21 de março de 2013

Projeto Baudelaire: Serraria Baixo-Astral

Caro Leitor,

Para o seu bem, espero que ao escolher este livro você não tenha sido movido pelo desejo de uma leitura agradável. Se seu desejo era esse, aconselho que feche o livro imediatamente, pois, de todos os volumes que contam a vida infeliz dos órfãos Baudelaire, SERRARIA BAIXO-ASTRAL talvez seja o mais triste até agora. Violet, Klaus e Sunny Baudelaire são mandados a Paltryville para trabalhar numa serraria, e ali, lamento informar, deparam-se com coisas terríveis, tais como uma gigantesca pinça mecânica, bifes do tipo sola de sapato, uma hipnotizadora, um horrível acidente que causará ferimentos e um homem com uma nuvem de fumaça no lugar da cabeça.

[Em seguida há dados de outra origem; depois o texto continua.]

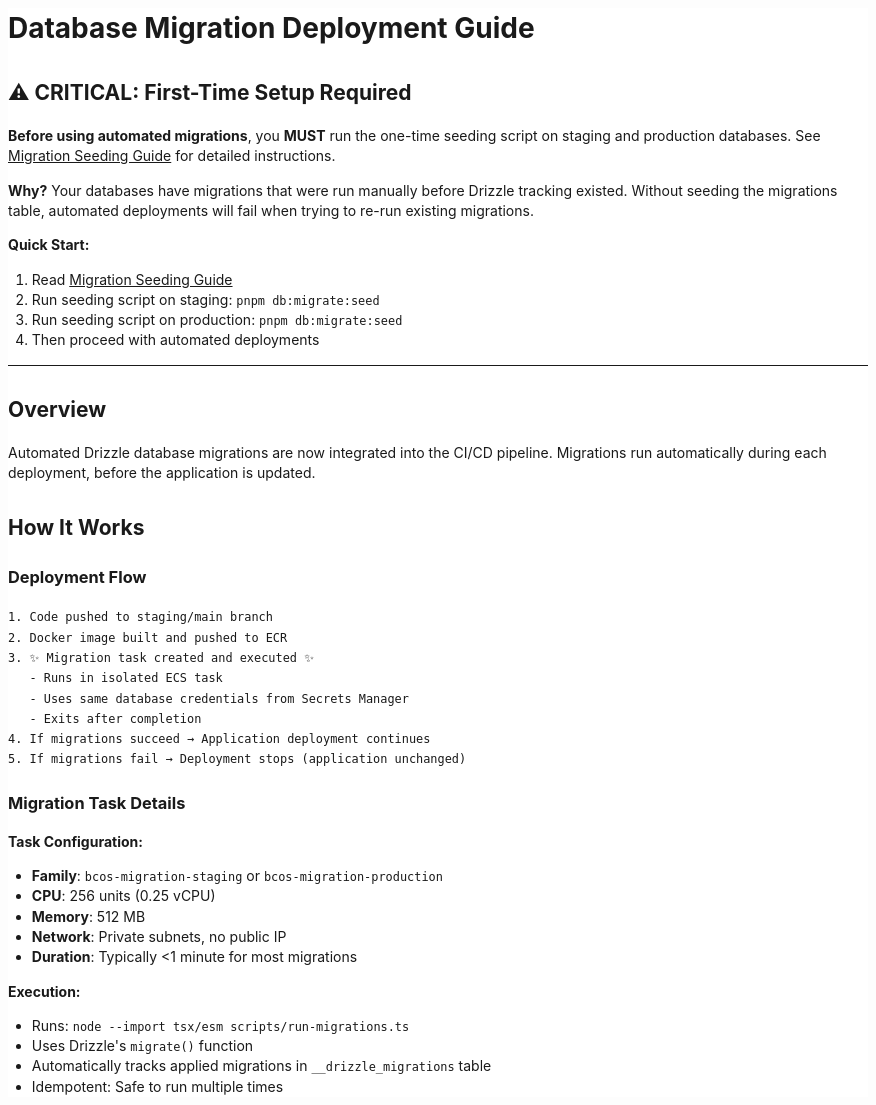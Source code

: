 # Database Migration Deployment Guide

## ⚠️ CRITICAL: First-Time Setup Required

**Before using automated migrations**, you **MUST** run the one-time seeding script on staging and production databases. See [Migration Seeding Guide](./migration-seeding-guide.md) for detailed instructions.

**Why?** Your databases have migrations that were run manually before Drizzle tracking existed. Without seeding the migrations table, automated deployments will fail when trying to re-run existing migrations.

**Quick Start:**
1. Read [Migration Seeding Guide](./migration-seeding-guide.md)
2. Run seeding script on staging: `pnpm db:migrate:seed`
3. Run seeding script on production: `pnpm db:migrate:seed`
4. Then proceed with automated deployments

---

## Overview

Automated Drizzle database migrations are now integrated into the CI/CD pipeline. Migrations run automatically during each deployment, before the application is updated.

## How It Works

### Deployment Flow

```
1. Code pushed to staging/main branch
2. Docker image built and pushed to ECR
3. ✨ Migration task created and executed ✨
   - Runs in isolated ECS task
   - Uses same database credentials from Secrets Manager
   - Exits after completion
4. If migrations succeed → Application deployment continues
5. If migrations fail → Deployment stops (application unchanged)
```

### Migration Task Details

**Task Configuration:**
- **Family**: `bcos-migration-staging` or `bcos-migration-production`
- **CPU**: 256 units (0.25 vCPU)
- **Memory**: 512 MB
- **Network**: Private subnets, no public IP
- **Duration**: Typically <1 minute for most migrations

**Execution:**
- Runs: `node --import tsx/esm scripts/run-migrations.ts`
- Uses Drizzle's `migrate()` function
- Automatically tracks applied migrations in `__drizzle_migrations` table
- Idempotent: Safe to run multiple times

Prometi escrever a história completa dessas três pobres crianças, mas você não fez nenhuma promessa de lê-la. Portanto, se preferir histórias mais confortadoras, não tenha cerimônia: sinta-se inteiramente livre para fazer outra escolha.

Respeitosamente,
Lemony Snicket.

No quarto volume da desesperançada saga dos irmãos Baudelaire, começamos viajando de trem para Paltryville, onde os órfãos ficarão sob a guarda do Senhor (ele é assim chamado porque ninguém consegue pronunciar seu nome direito), um dos donos da serraria Alto-Astral (oh, ironia...). Parte do ‘trato’ que Senhor impõe às crianças é que elas deverão trabalhar na serraria (esqueça a parte de que isso é um trabalho perigoso) e com isso, ele manterá longe Olaf.

Obviamente, não demora muito para que o Conde apareça, dessa vez disfarçado de ‘Shirley’, a recepcionista da oftalmologista da cidade, Dra. Orwell, que mora em um prédio para além de esquisito em formato de olho (e aí você já sabe que a criatura não pode ser, obviamente, boa bisca).

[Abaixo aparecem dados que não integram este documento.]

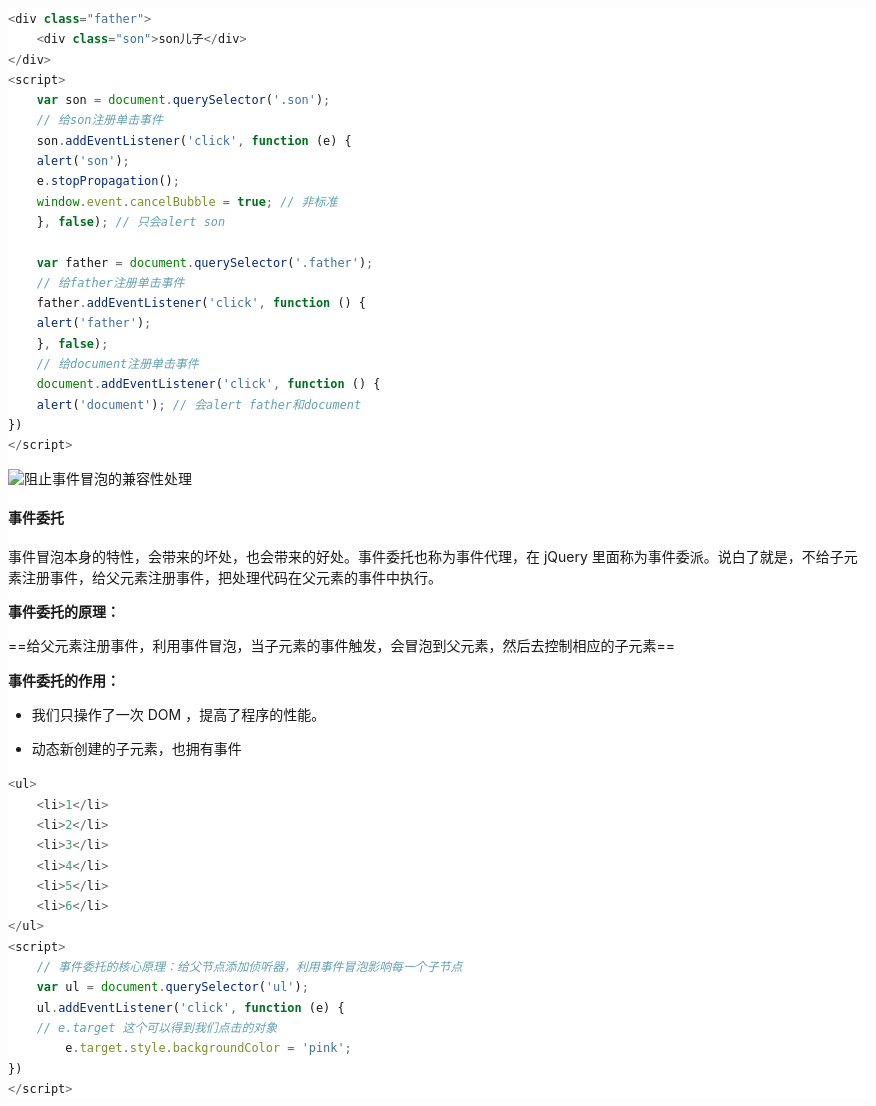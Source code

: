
 ```javascript
<div class="father">
    <div class="son">son儿子</div>
</div>
<script>
    var son = document.querySelector('.son');
	// 给son注册单击事件
	son.addEventListener('click', function (e) {
    alert('son');
    e.stopPropagation();
    window.event.cancelBubble = true; // 非标准
	}, false); // 只会alert son

	var father = document.querySelector('.father');
	// 给father注册单击事件
	father.addEventListener('click', function () {
    alert('father');
	}, false);
	// 给document注册单击事件
	document.addEventListener('click', function () {
    alert('document'); // 会alert father和document
})
</script>
```

![阻止事件冒泡的兼容性处理](C:\Users\admin\Desktop\practicing\图片笔记\前端\webAPI\阻止事件冒泡的兼容性处理.png)

#### 事件委托

事件冒泡本身的特性，会带来的坏处，也会带来的好处。事件委托也称为事件代理，在 jQuery 里面称为事件委派。说白了就是，不给子元素注册事件，给父元素注册事件，把处理代码在父元素的事件中执行。

**事件委托的原理：**

==给父元素注册事件，利用事件冒泡，当子元素的事件触发，会冒泡到父元素，然后去控制相应的子元素==

**事件委托的作用：**

- 我们只操作了一次 DOM ，提高了程序的性能。

- 动态新创建的子元素，也拥有事件

```javascript
<ul>
    <li>1</li>
	<li>2</li>
	<li>3</li>
	<li>4</li>
	<li>5</li>
	<li>6</li>
</ul>
<script>
    // 事件委托的核心原理：给父节点添加侦听器，利用事件冒泡影响每一个子节点
    var ul = document.querySelector('ul');
	ul.addEventListener('click', function (e) {
    // e.target 这个可以得到我们点击的对象
    	e.target.style.backgroundColor = 'pink';
})
</script>
```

Seguem-se acidentes, hipnotistas, tentativas de assassinato, lutas de espadas contra dentes (DENTES!) e a já usual série de desventuras a que os Baudelaire são submetidos.

Serraria Baixo-Astral é um dos livros mais sombrios da série e Senhor, uma criatura talvez ainda mais detestável que o próprio Olaf. A forma como ele trata tanto as crianças quanto seus empregados é completamente desumana – o grande problema de Senhor é que ele não é simplesmente ‘mal’, mas sim que ele é amoral. Não importam os custos, contando que haja ganhos. Senhor é a própria personificação do capitalismo selvagem, industrial, e não é à toa que há qualquer coisa que parece identificar o tempo desse específico ponto da história dos Baudelaire com a o período da Revolução Industrial.

Tampouco é coincidência que haja abundantes referências ao clássico 1984, de George Orwell. Não sei se é uma sensação generalizada, mas eu pelo menos li esse volume com algo de sufocante na garganta, a impressão de que existe muito mais nas entrelinhas, nas sombras, nos olhos que vigiam os protagonistas.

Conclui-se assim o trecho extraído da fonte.